Prompt:
Only the lines that hold the word "axis" are wanted from this listing.

--

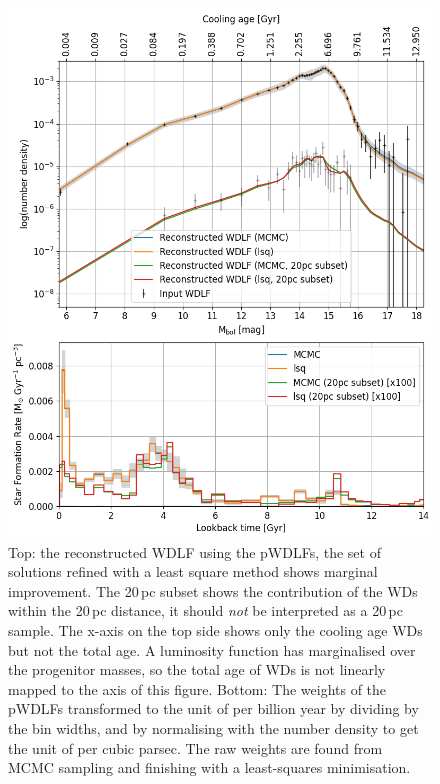 \documentclass[fleqn,usenatbib]{mnras}
\begin{document}
\begin{figure}
    \includegraphics[width=
    \columnwidth]{figures/fig_05_gcns_reconstructed_wdlf_optimal_resolution_bin_optimal.png}
    \caption{Top: the reconstructed WDLF using the pWDLFs, the set of solutions
    refined with a least square method shows marginal improvement. The 20\,pc
    subset shows the contribution of the WDs within the 20\,pc distance, it
    should \textit{not} be interpreted as a 20\,pc sample. The x-axis on
    the top side shows only the cooling age WDs but not the total age. A
    luminosity function has marginalised over the progenitor masses, so the total
    age of WDs is not linearly mapped to the axis of this figure. Bottom: The
    weights of the pWDLFs transformed to the unit of per billion year by dividing
    by the bin widths, and by normalising with the number density to get the
    unit of per cubic parsec. The raw weights are found from MCMC sampling
    and finishing with a least-squares minimisation.}
    \label{fig:sfh_optimal}
\end{figure}
\end{document}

--

Answer:
    should \textit{not} be interpreted as a 20\,pc sample. The x-axis on
    age of WDs is not linearly mapped to the axis of this figure. Bottom: The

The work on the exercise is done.